Set down exactly the lines below between the line holding "By the end of" and the line holding "To enable this, we", inclusive; no other line belongs in the answer.

*** Opening Records shown ***

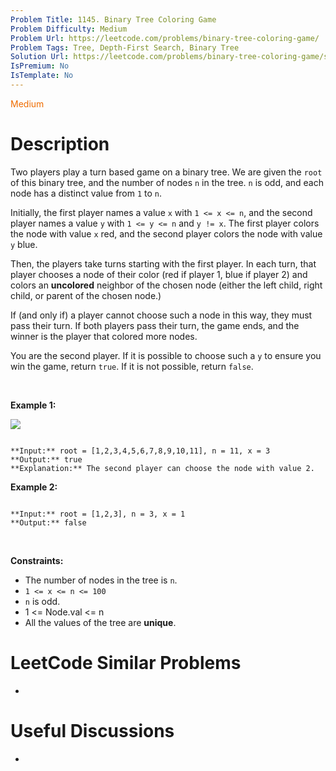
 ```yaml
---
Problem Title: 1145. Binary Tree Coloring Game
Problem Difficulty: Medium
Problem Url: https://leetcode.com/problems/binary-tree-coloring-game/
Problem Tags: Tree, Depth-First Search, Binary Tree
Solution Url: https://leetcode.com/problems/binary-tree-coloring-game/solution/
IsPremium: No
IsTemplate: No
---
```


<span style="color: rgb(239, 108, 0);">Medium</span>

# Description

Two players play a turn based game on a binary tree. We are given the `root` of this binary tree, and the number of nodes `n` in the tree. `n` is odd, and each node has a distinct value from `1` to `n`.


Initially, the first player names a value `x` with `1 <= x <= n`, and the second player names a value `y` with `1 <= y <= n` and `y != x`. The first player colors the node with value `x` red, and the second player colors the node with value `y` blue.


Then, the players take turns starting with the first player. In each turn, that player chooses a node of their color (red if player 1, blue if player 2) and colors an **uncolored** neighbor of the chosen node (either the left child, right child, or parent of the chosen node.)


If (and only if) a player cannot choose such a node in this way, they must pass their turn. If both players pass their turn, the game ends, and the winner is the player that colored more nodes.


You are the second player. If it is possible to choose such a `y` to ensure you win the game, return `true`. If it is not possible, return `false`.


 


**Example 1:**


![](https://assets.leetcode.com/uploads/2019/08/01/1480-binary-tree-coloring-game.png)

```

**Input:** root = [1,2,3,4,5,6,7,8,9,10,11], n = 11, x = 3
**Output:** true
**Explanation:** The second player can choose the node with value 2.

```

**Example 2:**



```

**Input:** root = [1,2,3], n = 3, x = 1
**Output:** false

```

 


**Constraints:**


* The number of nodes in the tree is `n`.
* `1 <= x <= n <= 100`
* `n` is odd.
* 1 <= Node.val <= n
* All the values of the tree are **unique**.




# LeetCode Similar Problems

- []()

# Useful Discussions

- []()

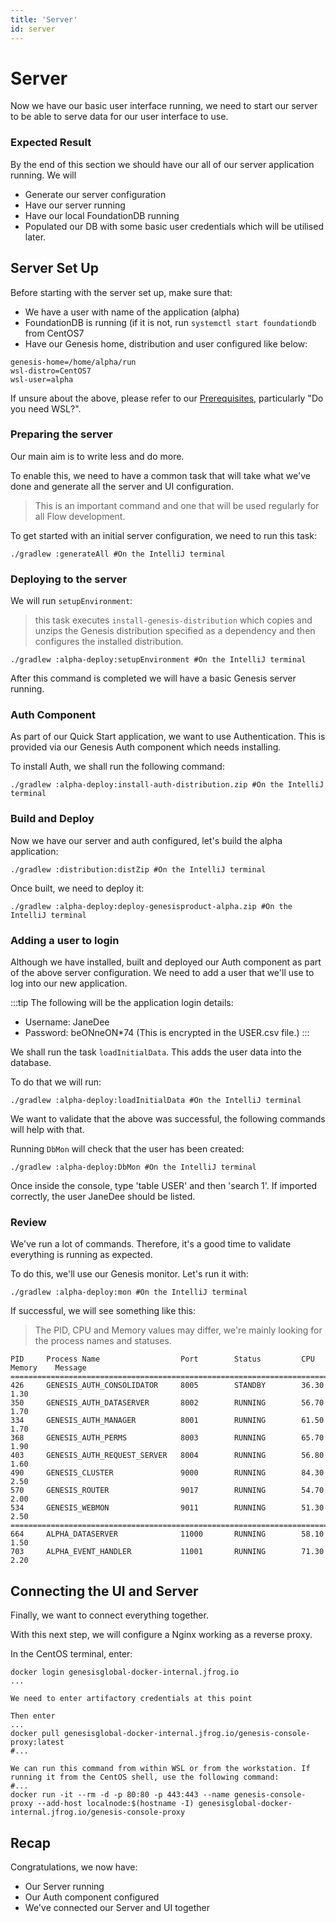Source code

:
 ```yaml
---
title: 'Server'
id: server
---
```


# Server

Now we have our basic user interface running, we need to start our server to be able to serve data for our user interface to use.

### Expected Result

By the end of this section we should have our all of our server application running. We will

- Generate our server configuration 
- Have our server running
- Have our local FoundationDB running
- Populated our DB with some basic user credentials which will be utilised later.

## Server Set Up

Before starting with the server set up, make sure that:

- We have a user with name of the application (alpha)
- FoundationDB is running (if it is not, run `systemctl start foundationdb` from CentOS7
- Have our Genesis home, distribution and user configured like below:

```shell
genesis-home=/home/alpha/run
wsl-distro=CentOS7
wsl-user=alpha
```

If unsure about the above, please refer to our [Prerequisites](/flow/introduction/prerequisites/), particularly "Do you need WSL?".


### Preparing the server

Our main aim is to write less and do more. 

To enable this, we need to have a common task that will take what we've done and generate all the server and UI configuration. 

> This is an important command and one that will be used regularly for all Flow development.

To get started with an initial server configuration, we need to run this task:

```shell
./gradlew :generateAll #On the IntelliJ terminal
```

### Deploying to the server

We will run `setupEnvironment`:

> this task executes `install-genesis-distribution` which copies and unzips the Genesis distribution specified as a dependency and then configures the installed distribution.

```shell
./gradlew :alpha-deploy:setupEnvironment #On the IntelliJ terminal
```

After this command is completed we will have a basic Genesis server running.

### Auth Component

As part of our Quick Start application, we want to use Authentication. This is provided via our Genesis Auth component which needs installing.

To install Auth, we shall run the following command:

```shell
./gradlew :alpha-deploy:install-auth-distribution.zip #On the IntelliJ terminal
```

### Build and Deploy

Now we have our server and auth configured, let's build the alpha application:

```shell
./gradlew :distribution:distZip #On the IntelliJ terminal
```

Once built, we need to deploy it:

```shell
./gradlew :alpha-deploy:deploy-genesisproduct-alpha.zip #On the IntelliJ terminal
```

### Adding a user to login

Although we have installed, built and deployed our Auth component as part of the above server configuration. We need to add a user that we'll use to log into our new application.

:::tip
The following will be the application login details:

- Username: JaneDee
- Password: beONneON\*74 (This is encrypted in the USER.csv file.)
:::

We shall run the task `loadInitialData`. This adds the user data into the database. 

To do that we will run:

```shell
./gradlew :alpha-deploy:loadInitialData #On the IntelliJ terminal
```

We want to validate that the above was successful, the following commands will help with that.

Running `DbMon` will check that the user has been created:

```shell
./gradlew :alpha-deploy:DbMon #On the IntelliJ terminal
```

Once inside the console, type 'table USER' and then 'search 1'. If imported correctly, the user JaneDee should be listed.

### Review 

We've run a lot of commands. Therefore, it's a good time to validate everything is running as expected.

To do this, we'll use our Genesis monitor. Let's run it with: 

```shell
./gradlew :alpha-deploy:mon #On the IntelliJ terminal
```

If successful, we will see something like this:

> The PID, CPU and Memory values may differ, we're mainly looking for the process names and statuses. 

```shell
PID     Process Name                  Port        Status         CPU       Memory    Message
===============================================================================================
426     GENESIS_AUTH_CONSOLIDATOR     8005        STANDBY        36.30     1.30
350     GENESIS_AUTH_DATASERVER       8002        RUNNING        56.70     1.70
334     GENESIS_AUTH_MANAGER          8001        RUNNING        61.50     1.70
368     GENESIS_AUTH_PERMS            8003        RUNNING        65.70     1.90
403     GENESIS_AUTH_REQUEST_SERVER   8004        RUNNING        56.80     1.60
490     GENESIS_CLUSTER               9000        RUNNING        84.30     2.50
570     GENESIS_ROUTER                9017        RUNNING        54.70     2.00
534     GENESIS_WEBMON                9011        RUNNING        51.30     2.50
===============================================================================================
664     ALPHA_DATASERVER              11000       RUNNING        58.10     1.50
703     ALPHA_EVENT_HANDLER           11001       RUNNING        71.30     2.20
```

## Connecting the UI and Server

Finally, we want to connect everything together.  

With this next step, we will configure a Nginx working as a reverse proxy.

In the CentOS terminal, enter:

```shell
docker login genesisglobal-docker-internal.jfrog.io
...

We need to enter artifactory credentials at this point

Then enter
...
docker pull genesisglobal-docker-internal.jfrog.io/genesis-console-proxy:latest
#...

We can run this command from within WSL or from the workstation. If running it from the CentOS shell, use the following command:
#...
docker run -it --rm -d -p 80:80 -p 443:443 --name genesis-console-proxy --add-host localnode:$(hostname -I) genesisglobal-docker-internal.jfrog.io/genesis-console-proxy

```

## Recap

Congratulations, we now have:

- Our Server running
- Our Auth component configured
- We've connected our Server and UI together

*** Closing Records shown ***
*** Opening Records shown ***

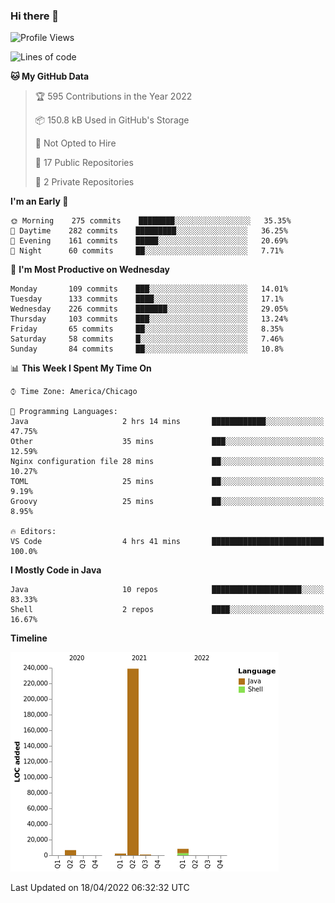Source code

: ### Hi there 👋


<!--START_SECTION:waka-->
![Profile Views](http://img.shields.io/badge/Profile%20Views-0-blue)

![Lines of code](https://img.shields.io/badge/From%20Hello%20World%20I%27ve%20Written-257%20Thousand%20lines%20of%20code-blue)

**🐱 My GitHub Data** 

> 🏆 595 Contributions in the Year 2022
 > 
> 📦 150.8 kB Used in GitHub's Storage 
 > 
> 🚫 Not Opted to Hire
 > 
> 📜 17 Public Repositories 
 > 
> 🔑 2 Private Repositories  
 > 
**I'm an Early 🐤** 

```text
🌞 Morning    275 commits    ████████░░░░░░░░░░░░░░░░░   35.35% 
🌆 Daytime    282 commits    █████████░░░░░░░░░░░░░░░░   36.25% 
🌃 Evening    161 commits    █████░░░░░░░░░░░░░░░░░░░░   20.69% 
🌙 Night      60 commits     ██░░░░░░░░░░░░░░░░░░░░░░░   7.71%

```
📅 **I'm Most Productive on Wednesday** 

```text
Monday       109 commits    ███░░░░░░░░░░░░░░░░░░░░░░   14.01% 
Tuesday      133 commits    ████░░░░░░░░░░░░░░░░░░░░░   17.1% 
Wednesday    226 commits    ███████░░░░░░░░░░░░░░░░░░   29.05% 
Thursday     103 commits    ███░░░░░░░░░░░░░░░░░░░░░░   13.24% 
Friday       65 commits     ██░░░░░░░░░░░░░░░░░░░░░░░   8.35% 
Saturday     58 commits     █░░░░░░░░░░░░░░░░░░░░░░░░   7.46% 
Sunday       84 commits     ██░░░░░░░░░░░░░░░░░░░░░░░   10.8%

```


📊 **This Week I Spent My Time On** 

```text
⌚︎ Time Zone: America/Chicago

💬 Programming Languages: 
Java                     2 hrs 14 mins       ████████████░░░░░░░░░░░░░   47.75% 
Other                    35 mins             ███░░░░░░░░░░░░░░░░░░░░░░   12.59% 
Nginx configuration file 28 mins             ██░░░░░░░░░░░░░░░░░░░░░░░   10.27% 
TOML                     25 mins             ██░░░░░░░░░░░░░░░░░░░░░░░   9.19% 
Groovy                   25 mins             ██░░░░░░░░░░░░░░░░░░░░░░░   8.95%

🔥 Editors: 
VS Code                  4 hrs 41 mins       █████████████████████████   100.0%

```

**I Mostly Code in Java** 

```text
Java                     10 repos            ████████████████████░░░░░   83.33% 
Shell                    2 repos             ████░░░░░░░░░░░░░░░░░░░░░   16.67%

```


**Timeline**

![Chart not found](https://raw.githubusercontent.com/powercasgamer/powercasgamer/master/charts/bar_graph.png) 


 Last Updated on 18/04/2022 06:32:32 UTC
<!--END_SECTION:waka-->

*** Closing Records shown ***

-- Task output --
By the end of this section we should have our all of our server application running. We will

- Generate our server configuration 
- Have our server running
- Have our local FoundationDB running
- Populated our DB with some basic user credentials which will be utilised later.

## Server Set Up

Before starting with the server set up, make sure that:

- We have a user with name of the application (alpha)
- FoundationDB is running (if it is not, run `systemctl start foundationdb` from CentOS7
- Have our Genesis home, distribution and user configured like below:

```shell
genesis-home=/home/alpha/run
wsl-distro=CentOS7
wsl-user=alpha
```

If unsure about the above, please refer to our [Prerequisites](/flow/introduction/prerequisites/), particularly "Do you need WSL?".


### Preparing the server

Our main aim is to write less and do more. 

To enable this, we need to have a common task that will take what we've done and generate all the server and UI configuration. 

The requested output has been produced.